Yes, they're believers—in human potential. They believe in the power of enlightened business to imbue life with meaning. Many of them, especially their leaders, believe business will help usher in a universal shift in consciousness.
They mean many things by the term shift in consciousness, including the notion that businesspeople should rely less on rational thought and more on intuitive "inner wisdom." On a less esoteric level, the envisioned business revolution would affirm values—rather than shareholder value—as the driving force of business. Paradoxically, most of those values have biblical roots.
The spirit-minded consultants, executives, and academics are, after all, into ethics as much as energy fields. One of at least 15 such conferences taking place yearly (up from two in 1994), this event is sponsored by Greenfield, Massachusetts-Based Spirit in Business Inc. It is one of a cluster of conference organizers unifying the disciples and doctrines of a constellation of neopagan and panreligious philosophers, metaphysical futurists, and self-proclaimed gurus who recognize the power of business in today's society.
They grapple with what to call their movement, which is growing behind the wedge of spirituality in the workplace. Outsiders, such as Regent College professor of marketplace theology R. Paul Stevens, call it the New Business Spirituality. One of the institutional hubs of the movement, the Ojai, California-based World Business Academy, uses the term New Paradigm business. That term, after all, denotes a "paradigm shift" or change in fundamental assumptions about the nature of reality.

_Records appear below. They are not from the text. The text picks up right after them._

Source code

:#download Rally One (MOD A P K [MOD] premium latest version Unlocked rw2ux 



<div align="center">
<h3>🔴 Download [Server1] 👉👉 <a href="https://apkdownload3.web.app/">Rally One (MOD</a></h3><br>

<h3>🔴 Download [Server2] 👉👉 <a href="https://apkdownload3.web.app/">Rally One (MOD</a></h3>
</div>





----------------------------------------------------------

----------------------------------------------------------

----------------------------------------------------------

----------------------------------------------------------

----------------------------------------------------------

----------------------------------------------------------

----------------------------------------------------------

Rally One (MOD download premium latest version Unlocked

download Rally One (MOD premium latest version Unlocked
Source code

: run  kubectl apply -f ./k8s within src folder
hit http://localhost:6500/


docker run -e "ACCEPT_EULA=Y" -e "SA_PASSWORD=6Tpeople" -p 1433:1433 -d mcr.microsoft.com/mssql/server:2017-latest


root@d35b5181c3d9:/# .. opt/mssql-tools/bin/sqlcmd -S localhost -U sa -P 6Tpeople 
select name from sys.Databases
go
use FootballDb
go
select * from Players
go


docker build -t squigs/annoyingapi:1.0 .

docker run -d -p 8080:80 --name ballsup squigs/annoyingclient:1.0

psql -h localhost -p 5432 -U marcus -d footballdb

That is what the visionaries in the movement advocate: business playing a key role in a paradigm shift from scientific materialism to a metaphysical outlook—the mind influencing or dictating reality. Going global will help. The conference goal of launching a Spirit in Business World Institute & Global Network is meant to unify member institutes around the world and help corporate leaders to connect with a transforming divinity—the god within, or something.
Old Song, New Arrangement
This may sound like that ol' time New Age religion, but only because it is. Having shed fringe elements like crystal gazing, the New Age movement's fundamental tenets—both human-centered spirituality and its oddly compatible neopagan cousins—are moving into the mainstream.
In this movement, infiltrating the daily world of business is paramount. The New Age movement of the 1980s discovered the business world in the 1990s. New Age bookstores planted business sections, and the business sections of mainstream booksellers began sprouting New Age-tinted titles by authors from pop guru Deepak Chopra (The Seven Spiritual Laws of Success) to Michael Ray (The New Paradigm in Business), a professor at Stanford University's graduate business school.